I’m the Jackal. I have his hollow cheekbones, his dark, haunting eyes, his signature scar marring his right cheek. But with the proper shading and lipstick and contouring, Rose has made the look sexy and alluring, like some kind of predator of man.
“Wow . . . ,” I murmur. I can’t stop staring.
Behind me, she shrugs, but I can tell she’s struggling to stay humble. “Just a little bit of this, little bit of that,” she says.
She pulls out her phone and instructs me to turn around so she can take a picture to help her remember what she did. Then she glances at her phone again. “Do you think you have time for me to try one more thing? After looking at the costumes, I really want to see what I can come up with for the Sea Snake.”
“I have time,” I assure her, hopping off the stool. “You’re so quick.”
“Here.” Rose hands me a clean cloth and some kind of heavy-duty makeup remover. “You’re going to need both of these. And probably the regular face wash, too.” She giggles. “Maybe, like, three times. Again . . . many thanks.”
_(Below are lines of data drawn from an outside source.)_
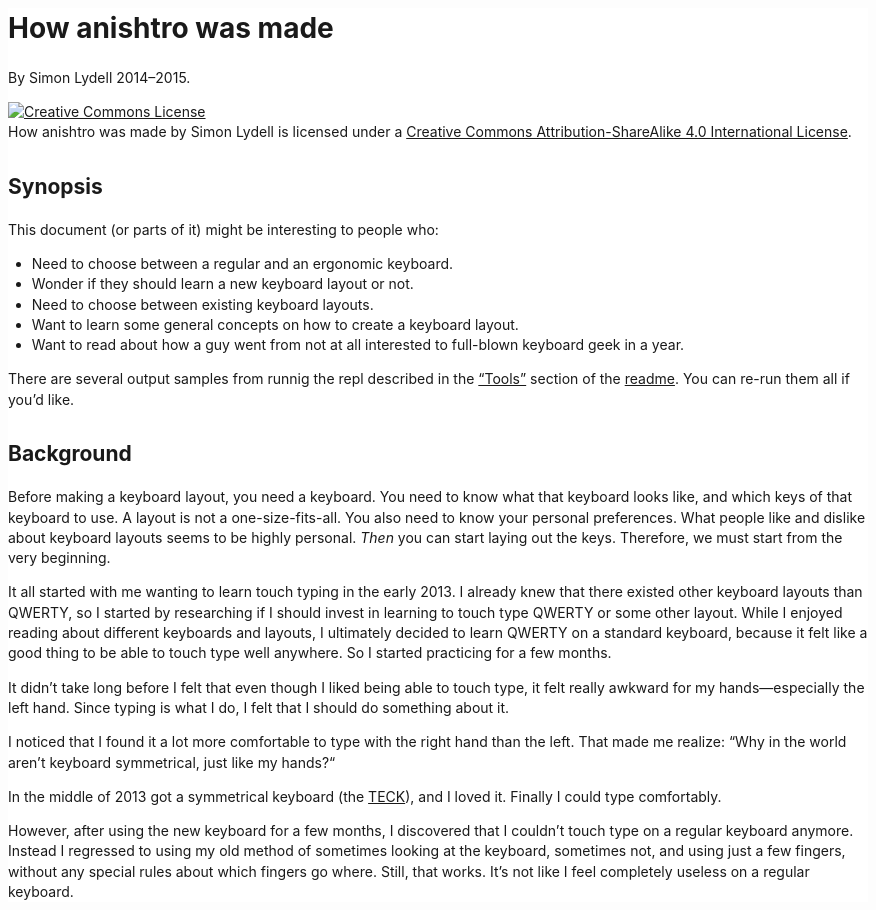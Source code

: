 How anishtro was made
=====================

By Simon Lydell 2014–2015.

<a rel="license" href="http://creativecommons.org/licenses/by-sa/4.0/"><img alt="Creative Commons License" style="border-width:0" src="https://i.creativecommons.org/l/by-sa/4.0/88x31.png" /></a><br /><span xmlns:dct="http://purl.org/dc/terms/" href="http://purl.org/dc/dcmitype/Text" property="dct:title" rel="dct:type">How anishtro was made</span> by <span xmlns:cc="http://creativecommons.org/ns#" property="cc:attributionName">Simon Lydell</span> is licensed under a <a rel="license" href="http://creativecommons.org/licenses/by-sa/4.0/">Creative Commons Attribution-ShareAlike 4.0 International License</a>.

Synopsis
--------

This document (or parts of it) might be interesting to people who:

- Need to choose between a regular and an ergonomic keyboard.
- Wonder if they should learn a new keyboard layout or not.
- Need to choose between existing keyboard layouts.
- Want to learn some general concepts on how to create a keyboard layout.
- Want to read about how a guy went from not at all interested to full-blown
  keyboard geek in a year.

There are several output samples from runnig the repl described in the [“Tools”]
section of the [readme]. You can re-run them all if you’d like.

[readme]: readme.md
[“Tools”]: readme.md#tools


Background
----------

Before making a keyboard layout, you need a keyboard. You need to know what that
keyboard looks like, and which keys of that keyboard to use. A layout is not a
one-size-fits-all. You also need to know your personal preferences. What people
like and dislike about keyboard layouts seems to be highly personal. _Then_ you
can start laying out the keys. Therefore, we must start from the very beginning.

It all started with me wanting to learn touch typing in the early 2013. I
already knew that there existed other keyboard layouts than QWERTY, so I started
by researching if I should invest in learning to touch type QWERTY or some other
layout. While I enjoyed reading about different keyboards and layouts, I
ultimately decided to learn QWERTY on a standard keyboard, because it felt like
a good thing to be able to touch type well anywhere. So I started practicing for
a few months.

It didn’t take long before I felt that even though I liked being able to touch
type, it felt really awkward for my hands—especially the left hand. Since typing
is what I do, I felt that I should do something about it.

I noticed that I found it a lot more comfortable to type with the right hand
than the left. That made me realize: “Why in the world aren’t keyboard
symmetrical, just like my hands?“

In the middle of 2013 got a symmetrical keyboard (the [TECK]), and I loved it.
Finally I could type comfortably.

However, after using the new keyboard for a few months, I discovered that I
couldn’t touch type on a regular keyboard anymore. Instead I regressed to using
my old method of sometimes looking at the keyboard, sometimes not, and using
just a few fingers, without any special rules about which fingers go where.
Still, that works. It’s not like I feel completely useless on a regular
keyboard.


[“Other data”]: #other-data
[patorjk]: http://patorjk.com/keyboard-layout-analyzer/
[“Numbers”]: readme.md#numbers
[TECK]: https://www.trulyergonomic.com/store/index.php
[Arensito]: http://www.pvv.org/~hakonhal/main.cgi/keyboard
[Colemak]: http://colemak.com/
[Maltron]: http://www.maltron.com/keyboard-info/the-maltron-letter-layout-advantage
[proword]: http://mostergonomickeyboard.blogspot.se/2011/02/most-ergonomic-and-efficient-keyboard.html
[wikipedia-gather]: https://github.com/lydell/wikipedia-gather
[text-frequencies-analysis]: https://github.com/lydell/text-frequencies-analysis/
“Yeah, sure,” I mumble, walking away, feeling distracted.
Something is still nagging at me, and until I can figure out what it is . . . I’m going to be preoccupied.
I lock the bathroom door behind me, turning on the light and staring at my reflection.
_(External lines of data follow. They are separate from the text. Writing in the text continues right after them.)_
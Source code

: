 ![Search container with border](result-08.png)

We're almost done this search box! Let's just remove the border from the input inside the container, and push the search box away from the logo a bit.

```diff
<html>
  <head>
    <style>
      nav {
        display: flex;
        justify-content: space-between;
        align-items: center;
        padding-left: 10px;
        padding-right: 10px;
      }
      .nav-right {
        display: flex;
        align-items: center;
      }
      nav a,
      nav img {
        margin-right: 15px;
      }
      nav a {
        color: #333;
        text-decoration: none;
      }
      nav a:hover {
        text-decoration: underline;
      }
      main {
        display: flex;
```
Her words keep turning over on themselves in my brain.
Internalize the illusion . . . internalize the illusion . . .
I pour some of the makeup remover onto the cloth and swipe it over to the left side of my face. The sexy Jackal disappears at once. She vanishes like that; she was never real. There’s no trace left behind.
And that’s the thing about illusions.
I put the cloth down, figuring out why her words got to me.
Sometimes internalizing an illusion is a good thing.
And sometimes it’s not.
Today marks four weeks since Jake broke up with me. But the truth is, our relationship was over a lot longer than that. Because our relationship was an illusion, one that I wanted to believe in, one that I had internalized, because I so badly wanted it to be the real thing.
I loved the idea of Jake. I loved that we started out as a fairy tale, and that my fairy-tale prince was good looking and stable and on his way to an honorable career. I loved the illusion.
Beyond it . . . I stare down at the sink, feeling particularly foolish. Beyond it . . . I’m hard pressed to remember the last time Jake had made me feel more happy than nervous in his presence, the last time he gave me a sense of security rather than a fear of loss. The last time we felt like pleasure rather than work.
So I guess . . . sometimes . . . Rose is right. An illusion can be empowering. But sometimes an illusion can be debilitating.
You stare at an illusion for too long, you stop looking for something real. Maybe you stop even remembering what it feels like.